Exercise brief:
Please retype all the data below exactly, line for line.

[Collected data]
========================================================================
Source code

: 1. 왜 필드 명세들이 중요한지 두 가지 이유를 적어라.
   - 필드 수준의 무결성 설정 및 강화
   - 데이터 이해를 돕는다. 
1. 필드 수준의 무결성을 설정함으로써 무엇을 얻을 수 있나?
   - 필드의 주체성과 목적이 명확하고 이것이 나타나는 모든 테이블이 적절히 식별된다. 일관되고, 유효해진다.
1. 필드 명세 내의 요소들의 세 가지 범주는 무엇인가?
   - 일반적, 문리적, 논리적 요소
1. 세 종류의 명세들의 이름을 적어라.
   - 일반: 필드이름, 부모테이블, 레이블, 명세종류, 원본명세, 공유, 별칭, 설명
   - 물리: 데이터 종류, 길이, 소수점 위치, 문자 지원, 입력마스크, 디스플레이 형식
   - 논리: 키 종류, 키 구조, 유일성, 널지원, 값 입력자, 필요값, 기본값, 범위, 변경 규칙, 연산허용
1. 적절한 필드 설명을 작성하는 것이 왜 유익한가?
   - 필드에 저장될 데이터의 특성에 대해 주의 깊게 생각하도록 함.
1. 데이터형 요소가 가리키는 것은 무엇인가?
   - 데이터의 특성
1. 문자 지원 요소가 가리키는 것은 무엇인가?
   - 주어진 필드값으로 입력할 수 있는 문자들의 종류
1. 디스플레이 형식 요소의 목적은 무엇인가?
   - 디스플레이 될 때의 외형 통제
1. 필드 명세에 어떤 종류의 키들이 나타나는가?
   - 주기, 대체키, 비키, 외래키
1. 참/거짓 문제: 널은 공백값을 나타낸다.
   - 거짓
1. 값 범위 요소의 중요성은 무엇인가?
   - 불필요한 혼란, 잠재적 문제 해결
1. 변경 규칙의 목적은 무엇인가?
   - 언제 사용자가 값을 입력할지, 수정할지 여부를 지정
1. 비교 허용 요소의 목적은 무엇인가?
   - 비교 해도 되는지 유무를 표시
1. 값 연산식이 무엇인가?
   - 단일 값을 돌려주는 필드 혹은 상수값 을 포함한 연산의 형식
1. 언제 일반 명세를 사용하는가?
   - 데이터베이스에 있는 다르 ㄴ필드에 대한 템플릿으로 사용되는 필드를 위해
========================================================================
Expected answer:
Source code

: 1. 왜 필드 명세들이 중요한지 두 가지 이유를 적어라.
   - 필드 수준의 무결성 설정 및 강화
   - 데이터 이해를 돕는다. 
1. 필드 수준의 무결성을 설정함으로써 무엇을 얻을 수 있나?
   - 필드의 주체성과 목적이 명확하고 이것이 나타나는 모든 테이블이 적절히 식별된다. 일관되고, 유효해진다.
1. 필드 명세 내의 요소들의 세 가지 범주는 무엇인가?
   - 일반적, 문리적, 논리적 요소
1. 세 종류의 명세들의 이름을 적어라.
   - 일반: 필드이름, 부모테이블, 레이블, 명세종류, 원본명세, 공유, 별칭, 설명
   - 물리: 데이터 종류, 길이, 소수점 위치, 문자 지원, 입력마스크, 디스플레이 형식
   - 논리: 키 종류, 키 구조, 유일성, 널지원, 값 입력자, 필요값, 기본값, 범위, 변경 규칙, 연산허용
1. 적절한 필드 설명을 작성하는 것이 왜 유익한가?
   - 필드에 저장될 데이터의 특성에 대해 주의 깊게 생각하도록 함.
1. 데이터형 요소가 가리키는 것은 무엇인가?
   - 데이터의 특성
1. 문자 지원 요소가 가리키는 것은 무엇인가?
   - 주어진 필드값으로 입력할 수 있는 문자들의 종류
1. 디스플레이 형식 요소의 목적은 무엇인가?
   - 디스플레이 될 때의 외형 통제
1. 필드 명세에 어떤 종류의 키들이 나타나는가?
   - 주기, 대체키, 비키, 외래키
1. 참/거짓 문제: 널은 공백값을 나타낸다.
   - 거짓
1. 값 범위 요소의 중요성은 무엇인가?
   - 불필요한 혼란, 잠재적 문제 해결
1. 변경 규칙의 목적은 무엇인가?
   - 언제 사용자가 값을 입력할지, 수정할지 여부를 지정
1. 비교 허용 요소의 목적은 무엇인가?
   - 비교 해도 되는지 유무를 표시
1. 값 연산식이 무엇인가?
   - 단일 값을 돌려주는 필드 혹은 상수값 을 포함한 연산의 형식
1. 언제 일반 명세를 사용하는가?
   - 데이터베이스에 있는 다르 ㄴ필드에 대한 템플릿으로 사용되는 필드를 위해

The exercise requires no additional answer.